Entries provided
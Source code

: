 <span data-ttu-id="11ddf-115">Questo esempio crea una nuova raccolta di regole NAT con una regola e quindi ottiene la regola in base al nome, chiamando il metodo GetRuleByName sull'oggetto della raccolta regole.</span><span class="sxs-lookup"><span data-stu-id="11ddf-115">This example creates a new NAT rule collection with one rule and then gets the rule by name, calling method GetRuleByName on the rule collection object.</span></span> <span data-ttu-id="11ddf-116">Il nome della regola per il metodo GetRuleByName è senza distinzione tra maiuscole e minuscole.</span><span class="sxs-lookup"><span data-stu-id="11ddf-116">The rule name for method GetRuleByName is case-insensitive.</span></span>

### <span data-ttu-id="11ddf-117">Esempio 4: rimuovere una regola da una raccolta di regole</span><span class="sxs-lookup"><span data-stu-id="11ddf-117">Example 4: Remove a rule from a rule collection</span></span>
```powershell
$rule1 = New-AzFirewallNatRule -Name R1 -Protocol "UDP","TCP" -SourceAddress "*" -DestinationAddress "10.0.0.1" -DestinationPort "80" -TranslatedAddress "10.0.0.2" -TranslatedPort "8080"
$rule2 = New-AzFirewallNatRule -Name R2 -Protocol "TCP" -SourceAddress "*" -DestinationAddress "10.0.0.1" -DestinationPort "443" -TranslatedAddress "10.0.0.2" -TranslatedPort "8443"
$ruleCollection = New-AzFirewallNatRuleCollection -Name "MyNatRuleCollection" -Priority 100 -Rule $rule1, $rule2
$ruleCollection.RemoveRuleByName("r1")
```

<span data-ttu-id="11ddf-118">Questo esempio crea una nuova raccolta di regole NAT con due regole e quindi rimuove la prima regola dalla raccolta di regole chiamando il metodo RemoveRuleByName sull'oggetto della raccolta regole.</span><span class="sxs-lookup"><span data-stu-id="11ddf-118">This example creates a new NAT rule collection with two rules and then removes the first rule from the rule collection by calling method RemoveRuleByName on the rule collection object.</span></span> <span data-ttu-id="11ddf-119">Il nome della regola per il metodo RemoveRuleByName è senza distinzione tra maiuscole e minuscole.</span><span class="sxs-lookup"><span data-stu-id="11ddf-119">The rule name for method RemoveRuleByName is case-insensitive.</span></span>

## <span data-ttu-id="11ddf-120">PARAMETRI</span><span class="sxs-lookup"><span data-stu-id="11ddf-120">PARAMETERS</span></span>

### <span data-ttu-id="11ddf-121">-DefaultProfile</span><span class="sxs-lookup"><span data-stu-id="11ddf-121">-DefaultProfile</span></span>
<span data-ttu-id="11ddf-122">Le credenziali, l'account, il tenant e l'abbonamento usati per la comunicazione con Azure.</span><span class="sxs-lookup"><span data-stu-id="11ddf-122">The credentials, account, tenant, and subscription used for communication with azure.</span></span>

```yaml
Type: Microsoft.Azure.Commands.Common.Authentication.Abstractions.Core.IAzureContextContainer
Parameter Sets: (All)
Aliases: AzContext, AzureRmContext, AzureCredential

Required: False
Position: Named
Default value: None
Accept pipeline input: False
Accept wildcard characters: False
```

Your task
Return only the count of lines in the records that hold the word "False".

Task response
3